Imagine that the interviewer is going to sit there and not say a word for the entire time. You should have a presentation about yourself to give him/her. Feel free to use the computer. Give a demo!
See Joel's comments at 43:24 in this transcript.
Spolsky writes: "What you need to do to prepare yourself against this contingency is say, "alright, if I have an hour with a person and the person just sits there and nods, what is the information I want to get across about why they should hire me? What are the things that I want that person to understand by the end of this interview and I don't want to leave the room without the person knowing that I've done these things, that I can do these things, that I'm good at those things, and maybe I'm not so good at those other things, maybe." You should have a plan of what you want to illustrate and why you're pretty good at it and maybe an explicit plan if there's something on your resume, if your grades are kinda low, but maybe not major, or if your grades were low freshman year but they got better after that and you want to explain that stuff, make sure that you know that when you go into that interview, "I need to get across to the interviewer in this hour these facts: this is why I got bad grades in freshman year;" or "I really love programming but I'm not so good at interpersonal skills;" or "I would really love a job where I could just hack all night long;" or "I've worked on this project and that project, or I built this thing." Make a list of those things that you want to make sure you get across. Practice with some friends and family. Call up your grandmother (I know she'd love to hear from you) and say, "Grandma, pretend you are a really bad interviewer. Just say, [high voice] 'So tell me about yourself,' [/high voice] and I'll do the rest." Just practice talking about yourself for an hour in a way which portrays yourself in a positive light and which highlights the accomplishments that you think will be relevant to that employer."

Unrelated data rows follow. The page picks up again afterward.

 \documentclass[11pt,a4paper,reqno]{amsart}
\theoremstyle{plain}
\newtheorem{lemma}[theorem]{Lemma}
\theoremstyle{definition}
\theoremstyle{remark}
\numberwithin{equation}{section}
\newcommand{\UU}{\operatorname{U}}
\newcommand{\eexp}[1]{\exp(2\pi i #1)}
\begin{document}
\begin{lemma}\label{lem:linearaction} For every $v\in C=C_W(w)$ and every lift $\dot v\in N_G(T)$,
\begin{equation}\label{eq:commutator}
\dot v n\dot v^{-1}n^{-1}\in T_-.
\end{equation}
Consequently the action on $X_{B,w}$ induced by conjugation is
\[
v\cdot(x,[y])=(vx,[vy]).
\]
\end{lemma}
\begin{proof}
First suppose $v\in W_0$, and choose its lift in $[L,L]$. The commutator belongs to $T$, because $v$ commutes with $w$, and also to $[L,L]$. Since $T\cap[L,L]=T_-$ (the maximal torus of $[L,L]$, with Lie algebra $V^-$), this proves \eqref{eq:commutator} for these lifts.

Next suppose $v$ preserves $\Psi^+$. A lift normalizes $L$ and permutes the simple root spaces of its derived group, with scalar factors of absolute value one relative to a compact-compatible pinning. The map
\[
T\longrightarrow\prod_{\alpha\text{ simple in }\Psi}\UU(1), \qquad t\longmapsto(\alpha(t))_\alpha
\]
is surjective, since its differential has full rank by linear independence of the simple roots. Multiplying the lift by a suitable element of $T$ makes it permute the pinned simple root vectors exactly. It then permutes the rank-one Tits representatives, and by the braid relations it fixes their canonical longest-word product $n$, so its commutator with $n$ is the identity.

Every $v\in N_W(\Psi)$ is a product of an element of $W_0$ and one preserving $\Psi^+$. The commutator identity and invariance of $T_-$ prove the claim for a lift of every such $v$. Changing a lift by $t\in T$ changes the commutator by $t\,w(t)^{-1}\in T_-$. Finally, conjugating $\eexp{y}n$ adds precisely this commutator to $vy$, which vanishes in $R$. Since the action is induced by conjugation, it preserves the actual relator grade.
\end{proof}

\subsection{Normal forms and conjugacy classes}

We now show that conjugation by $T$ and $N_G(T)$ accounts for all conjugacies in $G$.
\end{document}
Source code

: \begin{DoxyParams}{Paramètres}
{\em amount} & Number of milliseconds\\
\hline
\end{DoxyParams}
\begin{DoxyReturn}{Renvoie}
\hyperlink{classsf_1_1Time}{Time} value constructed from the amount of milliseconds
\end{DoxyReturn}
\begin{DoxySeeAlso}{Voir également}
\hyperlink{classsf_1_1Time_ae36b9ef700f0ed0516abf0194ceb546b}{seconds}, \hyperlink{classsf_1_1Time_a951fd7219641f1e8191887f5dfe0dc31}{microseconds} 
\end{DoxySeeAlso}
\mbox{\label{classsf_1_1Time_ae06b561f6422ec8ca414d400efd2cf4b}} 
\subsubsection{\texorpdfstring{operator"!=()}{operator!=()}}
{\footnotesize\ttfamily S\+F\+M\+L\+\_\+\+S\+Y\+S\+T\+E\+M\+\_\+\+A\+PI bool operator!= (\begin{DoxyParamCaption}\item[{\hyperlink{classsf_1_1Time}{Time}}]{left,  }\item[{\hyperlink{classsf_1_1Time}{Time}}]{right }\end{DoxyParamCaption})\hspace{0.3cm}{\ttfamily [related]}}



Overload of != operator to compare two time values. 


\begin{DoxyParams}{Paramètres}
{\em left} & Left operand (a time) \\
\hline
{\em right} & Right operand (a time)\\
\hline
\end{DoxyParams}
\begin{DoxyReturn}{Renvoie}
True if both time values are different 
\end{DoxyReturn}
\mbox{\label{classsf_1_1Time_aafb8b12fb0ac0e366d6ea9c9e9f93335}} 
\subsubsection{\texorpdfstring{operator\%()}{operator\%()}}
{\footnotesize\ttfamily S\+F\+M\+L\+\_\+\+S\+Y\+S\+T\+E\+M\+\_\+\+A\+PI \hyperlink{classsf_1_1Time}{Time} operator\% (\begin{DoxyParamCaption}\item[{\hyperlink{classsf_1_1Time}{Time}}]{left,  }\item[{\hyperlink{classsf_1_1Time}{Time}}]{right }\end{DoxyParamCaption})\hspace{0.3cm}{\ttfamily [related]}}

To be specific, you should be prepared to demo something you've written and explain it quickly, and be able to give a tour of a very detailed area that you worked on.
Example: I worked on a website called stackoverflow.com that's like a wikipedia dedicated to programmers. I implemented the "badges" feature which looks at certain metrics and then awards you badges. Some challenges were, how do we keep those metrics dynamic and not hardcoded in case the marketing monkeys wanted to add their own badges? Here's how we solved it and let me show how you can earn a badge!
Learn about their products and their company before you go! See if you can call and talk to a developer and ask him some questions beforehand. This is what a good sales person would do if they were selling to a company, and that is exactly what you are doing.